MobileSAM Segmentation Everything

Feature Introduction

The mono_mobilesam package provides a usage example based on quantized deployment of Mobile SAM. Image data comes from either local image replay or subscribed image messages. SAM requires bounding box input to perform segmentation—it segments objects within the provided bounding boxes without needing any class information, only the box coordinates.
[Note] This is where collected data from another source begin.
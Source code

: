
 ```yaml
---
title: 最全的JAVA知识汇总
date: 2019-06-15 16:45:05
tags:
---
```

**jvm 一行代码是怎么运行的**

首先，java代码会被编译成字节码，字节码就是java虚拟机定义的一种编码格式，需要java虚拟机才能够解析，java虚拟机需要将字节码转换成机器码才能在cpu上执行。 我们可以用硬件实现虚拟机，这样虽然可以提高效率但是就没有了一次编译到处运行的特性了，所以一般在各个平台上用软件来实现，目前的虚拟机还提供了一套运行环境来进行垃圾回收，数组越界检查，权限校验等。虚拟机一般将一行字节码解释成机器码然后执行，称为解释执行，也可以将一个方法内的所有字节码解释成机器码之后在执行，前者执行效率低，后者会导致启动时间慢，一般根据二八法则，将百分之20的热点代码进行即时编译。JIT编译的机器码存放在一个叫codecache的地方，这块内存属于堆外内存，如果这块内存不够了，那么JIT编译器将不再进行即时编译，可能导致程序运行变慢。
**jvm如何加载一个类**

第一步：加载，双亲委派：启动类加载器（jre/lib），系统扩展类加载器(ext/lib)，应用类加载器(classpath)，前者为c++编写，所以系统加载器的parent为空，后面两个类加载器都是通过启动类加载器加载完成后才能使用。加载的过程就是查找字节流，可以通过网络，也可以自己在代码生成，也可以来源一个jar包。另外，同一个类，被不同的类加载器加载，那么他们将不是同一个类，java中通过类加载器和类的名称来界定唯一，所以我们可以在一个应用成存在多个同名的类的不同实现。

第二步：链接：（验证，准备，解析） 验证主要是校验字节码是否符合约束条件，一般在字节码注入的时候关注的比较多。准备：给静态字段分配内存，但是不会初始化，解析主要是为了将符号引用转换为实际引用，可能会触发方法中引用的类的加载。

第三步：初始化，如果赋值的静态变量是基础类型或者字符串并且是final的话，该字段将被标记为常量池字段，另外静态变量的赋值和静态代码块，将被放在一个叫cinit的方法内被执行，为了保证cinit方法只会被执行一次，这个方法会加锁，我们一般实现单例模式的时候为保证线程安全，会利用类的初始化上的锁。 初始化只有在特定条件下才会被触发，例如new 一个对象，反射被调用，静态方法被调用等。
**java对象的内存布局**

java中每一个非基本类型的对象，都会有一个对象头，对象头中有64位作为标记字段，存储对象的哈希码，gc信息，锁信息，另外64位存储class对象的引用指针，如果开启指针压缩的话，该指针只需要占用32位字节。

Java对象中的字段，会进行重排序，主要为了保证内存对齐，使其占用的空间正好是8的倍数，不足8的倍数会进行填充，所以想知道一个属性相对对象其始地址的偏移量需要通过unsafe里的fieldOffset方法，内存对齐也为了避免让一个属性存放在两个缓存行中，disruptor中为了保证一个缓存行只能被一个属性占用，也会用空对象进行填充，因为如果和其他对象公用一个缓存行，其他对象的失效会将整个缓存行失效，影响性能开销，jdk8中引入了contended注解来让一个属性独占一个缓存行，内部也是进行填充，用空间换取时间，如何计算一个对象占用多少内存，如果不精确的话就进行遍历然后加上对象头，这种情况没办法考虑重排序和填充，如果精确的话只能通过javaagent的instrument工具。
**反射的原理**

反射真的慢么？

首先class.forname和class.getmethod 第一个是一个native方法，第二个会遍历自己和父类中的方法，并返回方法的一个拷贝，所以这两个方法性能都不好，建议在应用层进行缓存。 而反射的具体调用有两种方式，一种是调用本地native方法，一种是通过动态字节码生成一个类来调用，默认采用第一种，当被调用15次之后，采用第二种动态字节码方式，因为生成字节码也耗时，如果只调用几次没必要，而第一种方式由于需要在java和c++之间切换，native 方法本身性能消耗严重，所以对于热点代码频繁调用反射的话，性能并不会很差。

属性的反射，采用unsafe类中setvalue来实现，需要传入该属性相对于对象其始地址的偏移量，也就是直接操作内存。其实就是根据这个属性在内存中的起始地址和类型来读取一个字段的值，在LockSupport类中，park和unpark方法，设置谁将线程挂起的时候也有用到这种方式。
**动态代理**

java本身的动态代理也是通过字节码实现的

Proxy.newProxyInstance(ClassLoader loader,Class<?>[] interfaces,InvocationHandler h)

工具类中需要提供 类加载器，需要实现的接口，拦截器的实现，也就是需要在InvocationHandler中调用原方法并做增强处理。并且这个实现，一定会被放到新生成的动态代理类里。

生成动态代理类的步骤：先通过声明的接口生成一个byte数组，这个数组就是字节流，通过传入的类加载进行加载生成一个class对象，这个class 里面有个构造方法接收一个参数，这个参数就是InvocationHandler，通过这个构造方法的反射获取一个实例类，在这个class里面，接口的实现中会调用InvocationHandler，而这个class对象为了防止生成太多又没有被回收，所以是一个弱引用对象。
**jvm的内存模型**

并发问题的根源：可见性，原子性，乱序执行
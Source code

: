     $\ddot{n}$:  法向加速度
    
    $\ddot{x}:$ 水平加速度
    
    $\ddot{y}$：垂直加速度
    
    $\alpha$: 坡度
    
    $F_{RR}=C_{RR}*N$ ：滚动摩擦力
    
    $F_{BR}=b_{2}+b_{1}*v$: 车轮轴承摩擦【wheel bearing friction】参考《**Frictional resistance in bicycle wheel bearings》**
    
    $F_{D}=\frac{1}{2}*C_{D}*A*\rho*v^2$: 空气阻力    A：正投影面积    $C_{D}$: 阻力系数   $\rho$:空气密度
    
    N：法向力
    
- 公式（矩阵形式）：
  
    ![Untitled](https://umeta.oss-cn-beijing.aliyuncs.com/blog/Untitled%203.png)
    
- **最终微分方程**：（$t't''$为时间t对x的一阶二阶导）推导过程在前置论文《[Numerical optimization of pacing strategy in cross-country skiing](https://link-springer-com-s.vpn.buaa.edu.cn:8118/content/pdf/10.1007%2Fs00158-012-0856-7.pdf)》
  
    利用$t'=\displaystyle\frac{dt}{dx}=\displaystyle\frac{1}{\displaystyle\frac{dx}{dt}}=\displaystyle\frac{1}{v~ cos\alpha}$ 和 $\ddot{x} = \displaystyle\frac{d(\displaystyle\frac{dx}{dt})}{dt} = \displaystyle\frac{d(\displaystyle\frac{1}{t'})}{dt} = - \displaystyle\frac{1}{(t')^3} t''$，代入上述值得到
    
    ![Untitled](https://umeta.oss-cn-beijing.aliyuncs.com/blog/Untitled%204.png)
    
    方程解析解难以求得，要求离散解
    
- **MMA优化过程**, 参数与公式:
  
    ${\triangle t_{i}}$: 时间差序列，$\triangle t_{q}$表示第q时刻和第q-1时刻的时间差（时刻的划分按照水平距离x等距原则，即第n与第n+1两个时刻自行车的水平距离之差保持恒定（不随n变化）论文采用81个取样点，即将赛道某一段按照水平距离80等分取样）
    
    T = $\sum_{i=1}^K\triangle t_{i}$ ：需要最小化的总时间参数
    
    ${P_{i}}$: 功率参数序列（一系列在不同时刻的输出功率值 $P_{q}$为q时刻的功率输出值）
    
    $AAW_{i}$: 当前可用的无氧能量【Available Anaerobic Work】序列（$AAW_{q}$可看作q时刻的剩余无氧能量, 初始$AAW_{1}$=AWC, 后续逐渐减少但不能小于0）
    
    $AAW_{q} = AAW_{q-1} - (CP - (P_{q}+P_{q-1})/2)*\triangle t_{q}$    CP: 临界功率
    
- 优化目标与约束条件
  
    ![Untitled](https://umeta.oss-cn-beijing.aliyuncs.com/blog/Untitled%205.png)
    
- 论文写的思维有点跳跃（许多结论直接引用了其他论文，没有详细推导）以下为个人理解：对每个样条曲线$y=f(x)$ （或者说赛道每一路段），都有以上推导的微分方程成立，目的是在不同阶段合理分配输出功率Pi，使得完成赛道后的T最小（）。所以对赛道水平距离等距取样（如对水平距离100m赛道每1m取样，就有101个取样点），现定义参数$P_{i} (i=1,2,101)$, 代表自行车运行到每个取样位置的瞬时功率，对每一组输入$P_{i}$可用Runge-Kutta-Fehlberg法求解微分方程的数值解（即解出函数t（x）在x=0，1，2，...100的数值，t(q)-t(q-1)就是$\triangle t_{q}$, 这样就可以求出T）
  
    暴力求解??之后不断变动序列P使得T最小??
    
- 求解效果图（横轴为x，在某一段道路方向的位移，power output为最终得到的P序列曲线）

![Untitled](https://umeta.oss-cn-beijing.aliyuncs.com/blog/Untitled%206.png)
The algorithm results are published via ROS topics and visualized on a web page.

In this example, we provide two deployment modes:

Fixed-box segmentation: A fixed detection box (centered in the image) is used for segmentation.
Subscribed-box segmentation: Subscribes to detection boxes output by an upstream detection network and segments objects within those boxes.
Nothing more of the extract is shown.